Work request:
State how many lines in the records below contain the word "select". Nothing else is needed.

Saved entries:
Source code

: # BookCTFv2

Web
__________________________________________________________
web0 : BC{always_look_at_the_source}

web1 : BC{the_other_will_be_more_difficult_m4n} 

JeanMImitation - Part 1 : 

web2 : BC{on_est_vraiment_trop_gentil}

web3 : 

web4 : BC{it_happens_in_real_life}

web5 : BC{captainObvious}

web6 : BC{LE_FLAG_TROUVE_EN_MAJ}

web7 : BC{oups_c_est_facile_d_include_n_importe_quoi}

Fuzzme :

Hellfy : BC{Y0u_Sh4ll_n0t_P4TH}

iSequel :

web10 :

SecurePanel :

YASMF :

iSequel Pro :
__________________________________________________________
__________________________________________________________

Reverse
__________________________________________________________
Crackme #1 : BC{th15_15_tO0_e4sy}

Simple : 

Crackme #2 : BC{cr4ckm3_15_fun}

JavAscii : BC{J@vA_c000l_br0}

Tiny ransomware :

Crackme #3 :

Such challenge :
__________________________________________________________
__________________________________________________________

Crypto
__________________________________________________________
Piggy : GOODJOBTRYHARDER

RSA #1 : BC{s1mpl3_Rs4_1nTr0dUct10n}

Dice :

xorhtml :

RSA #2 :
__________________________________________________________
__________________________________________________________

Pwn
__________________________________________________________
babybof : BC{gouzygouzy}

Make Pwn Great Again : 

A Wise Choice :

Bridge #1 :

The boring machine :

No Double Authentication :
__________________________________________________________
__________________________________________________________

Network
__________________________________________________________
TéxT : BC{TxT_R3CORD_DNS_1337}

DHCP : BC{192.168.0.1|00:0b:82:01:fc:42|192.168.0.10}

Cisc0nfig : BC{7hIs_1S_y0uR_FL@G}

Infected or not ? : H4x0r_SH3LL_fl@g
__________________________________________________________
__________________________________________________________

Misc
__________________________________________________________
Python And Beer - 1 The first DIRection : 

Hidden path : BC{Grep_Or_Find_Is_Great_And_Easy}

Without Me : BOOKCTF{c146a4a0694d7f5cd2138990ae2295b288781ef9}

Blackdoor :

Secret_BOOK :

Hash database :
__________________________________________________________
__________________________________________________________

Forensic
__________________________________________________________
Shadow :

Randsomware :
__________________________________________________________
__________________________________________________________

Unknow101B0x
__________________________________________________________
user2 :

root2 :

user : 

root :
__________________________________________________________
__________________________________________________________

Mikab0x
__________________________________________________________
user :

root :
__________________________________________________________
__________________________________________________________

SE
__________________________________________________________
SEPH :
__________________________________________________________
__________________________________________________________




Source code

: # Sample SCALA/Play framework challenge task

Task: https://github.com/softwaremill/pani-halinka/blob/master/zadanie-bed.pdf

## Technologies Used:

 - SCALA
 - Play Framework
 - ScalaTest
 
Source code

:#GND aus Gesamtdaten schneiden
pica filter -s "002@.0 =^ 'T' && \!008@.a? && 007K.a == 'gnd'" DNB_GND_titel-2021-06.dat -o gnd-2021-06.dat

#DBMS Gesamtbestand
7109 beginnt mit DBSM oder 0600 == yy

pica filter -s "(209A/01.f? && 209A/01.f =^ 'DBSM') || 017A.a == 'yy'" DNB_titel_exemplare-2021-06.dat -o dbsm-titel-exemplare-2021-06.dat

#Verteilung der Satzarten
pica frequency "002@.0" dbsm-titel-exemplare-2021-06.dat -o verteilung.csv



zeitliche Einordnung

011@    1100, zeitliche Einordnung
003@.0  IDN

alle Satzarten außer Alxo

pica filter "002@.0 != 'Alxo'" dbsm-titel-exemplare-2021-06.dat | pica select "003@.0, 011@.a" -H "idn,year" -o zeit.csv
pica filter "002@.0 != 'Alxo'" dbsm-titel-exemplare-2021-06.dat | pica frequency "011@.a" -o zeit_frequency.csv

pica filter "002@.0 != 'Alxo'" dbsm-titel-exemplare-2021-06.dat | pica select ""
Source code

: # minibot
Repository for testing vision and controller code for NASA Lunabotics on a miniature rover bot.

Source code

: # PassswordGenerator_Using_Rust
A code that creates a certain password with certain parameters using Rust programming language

Solution for this exercise:
2